An everyday guide to expatriate life and work, in Spain.

With warm, sunny weather, mouthwatering cuisine and a relaxed way of life, it’s no surprise that many dream of relocating to Spain.

Cosmopolitan cities like Madrid and Barcelona are a hub of activity, while charming rural towns and villages await those keen for a break from city life, and the long coastline offer plenty of opportunities for lazy days on the beach.

Job offers may be difficult to find for those who are not fluent in Spanish, but there are always opportunities for enterprising expats. Those looking to settle down for their golden years will find that Spain is an ideal place to retire.

With excellent healthcare, good schools and welcoming locals, expats will find there are few challenges to living in Spain.

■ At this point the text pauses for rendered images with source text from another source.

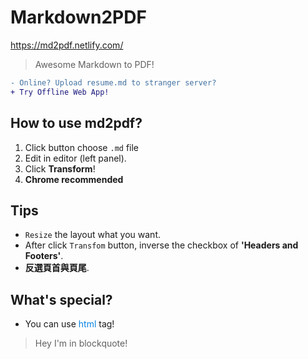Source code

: # Markdown2PDF 
https://md2pdf.netlify.com/

> Awesome Markdown to PDF!
```diff
- Online? Upload resume.md to stranger server?
+ Try Offline Web App!
```

## How to use md2pdf?
1. Click button choose `.md` file
2. Edit in editor (left panel).
3. Click **Transform**!
4. **Chrome recommended**

## Tips
- `Resize` the layout what you want.
- After click `Transfom` button, inverse the checkbox of **'Headers and Footers'**. 
- **反選頁首與頁尾**.

## What's special?
- You can use <span style="color:#0984e3">html</span> tag!
<blockquote>Hey I'm in blockquote!</blockquote>


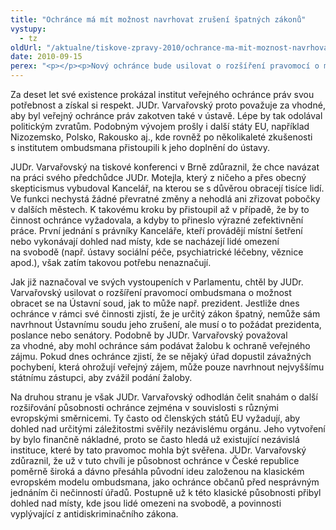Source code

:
 ```yaml
---
title: "Ochránce má mít možnost navrhovat zrušení špatných zákonů"
vystupy:
  - tz
oldUrl: "/aktualne/tiskove-zpravy-2010/ochrance-ma-mit-moznost-navrhovat-zruseni-spatnych-zakonu"
date: 2010-09-15
perex: "<p></p><p>Nový ochránce bude usilovat o rozšíření pravomocí o možnost navrhovat Ústavnímu soudu zrušení zákonů a možnost podávat žaloby k ochraně veřejného zájmu. Na druhou stranu hodlá čelit snahám o rozšiřování působnosti v návaznosti na nejrůznější evropské směrnice. </p>"
---
```


<!-- imported from the old website -->

<p>Za deset let své existence prokázal institut veřejného ochránce práv svou potřebnost a získal si respekt. JUDr. Varvařovský proto považuje za vhodné, aby byl veřejný ochránce práv zakotven také v ústavě. Lépe by tak odolával politickým zvratům. Podobným vývojem prošly i další státy EU, například Nizozemsko, Polsko, Rakousko aj., kde rovněž po několikaleté zkušenosti s institutem ombudsmana přistoupili k jeho doplnění do ústavy.</p><p>JUDr. Varvařovský na tiskové konferenci v Brně zdůraznil, že chce navázat na práci svého předchůdce JUDr. Motejla, který z ničeho a přes obecný skepticismus vybudoval Kancelář, na kterou se s důvěrou obracejí tisíce lidí. Ve funkci nechystá žádné převratné změny a nehodlá ani zřizovat pobočky v dalších městech. K takovému kroku by přistoupil až v případě, že by to činnost ochránce vyžadovala, a kdyby to přineslo výrazné zefektivnění práce. První jednání s právníky Kanceláře, kteří provádějí místní šetření nebo vykonávají dohled nad místy, kde se nacházejí lidé omezení na svobodě (např. ústavy sociální péče, psychiatrické léčebny, věznice apod.), však zatím takovou potřebu nenaznačují.</p><p>Jak již naznačoval ve svých vystoupeních v Parlamentu, chtěl by JUDr. Varvařovský usilovat o rozšíření pravomocí ombudsmana o možnost obracet se na Ústavní soud, jak to může např. prezident. Jestliže dnes ochránce v rámci své činnosti zjistí, že je určitý zákon špatný, nemůže sám navrhnout Ústavnímu soudu jeho zrušení, ale musí o to požádat prezidenta, poslance nebo senátory. Podobně by JUDr. Varvařovský považoval za vhodné, aby mohl ochránce sám podávat žalobu k ochraně veřejného zájmu. Pokud dnes ochránce zjistí, že se nějaký úřad dopustil závažných pochybení, která ohrožují veřejný zájem, může pouze navrhnout nejvyššímu státnímu zástupci, aby zvážil podání žaloby.</p><p>Na druhou stranu je však JUDr. Varvařovský odhodlán čelit snahám o další rozšiřování působnosti ochránce zejména v souvislosti s různými evropskými směrnicemi. Ty často od členských států EU vyžadují, aby dohled nad určitými záležitostmi svěřily nezávislému orgánu. Jeho vytvoření by bylo finančně nákladné, proto se často hledá už existující nezávislá instituce, které by tato pravomoc mohla být svěřena. JUDr. Varvařovský zdůraznil, že už v tuto chvíli je působnost ochránce v České republice poměrně široká a dávno přesáhla původní ideu založenou na klasickém evropském modelu ombudsmana, jako ochránce občanů před nesprávným jednáním či nečinností úřadů. Postupně už k této klasické působnosti přibyl dohled nad místy, kde jsou lidé omezeni na svobodě, a povinnosti vyplývající z antidiskriminačního zákona.</p>
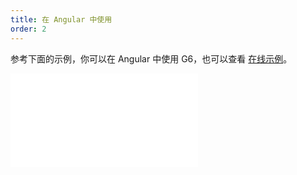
 ```yaml
---
title: 在 Angular 中使用
order: 2
---
```


参考下面的示例，你可以在 Angular 中使用 G6，也可以查看 [在线示例](https://stackblitz.com/edit/g6-in-angular?file=src%2Fmain.ts)。

<embed src="@/common/angular-snippet"></embed>
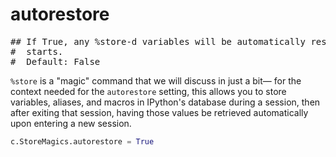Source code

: # autorestore

<pre class="output">
## If True, any %store-d variables will be automatically restored when IPython
#  starts.
#  Default: False
</pre>

`%store` is a "magic" command that we will discuss in just a bit— for the context needed for the `autorestore` setting, this allows you to store variables, aliases, and macros in IPython's database during a session, then after exiting that session, having those values be retrieved automatically upon entering a new session.

```python
c.StoreMagics.autorestore = True
```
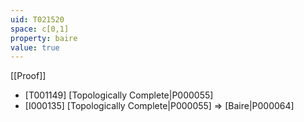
 ```yaml
---
uid: T021520
space: c[0,1]
property: baire
value: true
---
```

[[Proof]]

* [T001149] [Topologically Complete|P000055]
* [I000135] [Topologically Complete|P000055] => [Baire|P000064]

This guide aims to give expats the lowdown on life in Spain, covering everything from cultural concerns and business etiquette to public transport and managing finances. 

As an EU- and Schengen-member state, Spain allows EU and Schengen nationals and permanent residents to enter the country for up to 90 days in any six-month period without needing to apply for a visa. Certain non-EU countries also have this benefit, and their citizens can enter Spain visa-free. However, nationals of non-EU countries that aren’t on the visa-waiver list will have to apply for a visit visa in advance.[1]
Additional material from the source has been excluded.